Sharp rise in energy prices is set to hit the most vulnerable this winter

As the majority of the “big six” energy providers announce inflation-busting winter price hikes from next month, concerns have been voiced over a “massive issue” of fuel poverty across the Herald and Gazette area.

According to charity AGE UK, the electricity and gas increases – in some cases by nearly 10 per cent, could leave many less well-off pensioners feeling forced to choose between putting their heating on or buying essential supplies.

Diane Henderson, chief executive of West Sussex AGE UK said: “Many people are worried they cannot pay their bills - we have never taken so many calls from people worried about debts.
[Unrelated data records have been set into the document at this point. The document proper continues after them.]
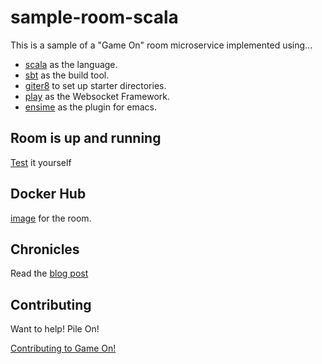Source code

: # sample-room-scala

This is a sample of a "Game On" room microservice implemented using...
- [scala](http://www.scala-lang.org) as the language.
- [sbt](http://www.scala-sbt.org/) as the build tool.
- [giter8](http://www.foundweekends.org/giter8/) to set up starter directories.
- [play](https://www.playframework.com/) as the Websocket Framework.
- [ensime](http://ensime.org) as the plugin for emacs.

## Room is up and running

[Test](http://134.168.52.95:9000) it yourself

## Docker Hub

[image](https://hub.docker.com/r/ilanpillemer/sample-room-scala/) for the room.

## Chronicles

Read the [blog post](http://blog.gameontext.org/2017/08/06/sample-scala-room.html)

## Contributing

Want to help! Pile On!

[Contributing to Game On!](https://github.com/gameontext/gameon/blob/master/CONTRIBUTING.md)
Sign up to our daily SussexWorld Today newsletter

“Elderly people are being more cautious and there is a huge issue of hypothermia among older people. There is a very real concern from those who just have state pensions.” She added that its winter Bobble Day campaigns have been effective in raising awareness, as has its general financial advice services.

Studies nationally have revealed 70 percent of electricity and gas customers in the south east use just one firm, EDF, which raised its prices by a huge 15 per cent last year. It is widely anticipated to follow suit with its rivals by increasing tariffs from next month.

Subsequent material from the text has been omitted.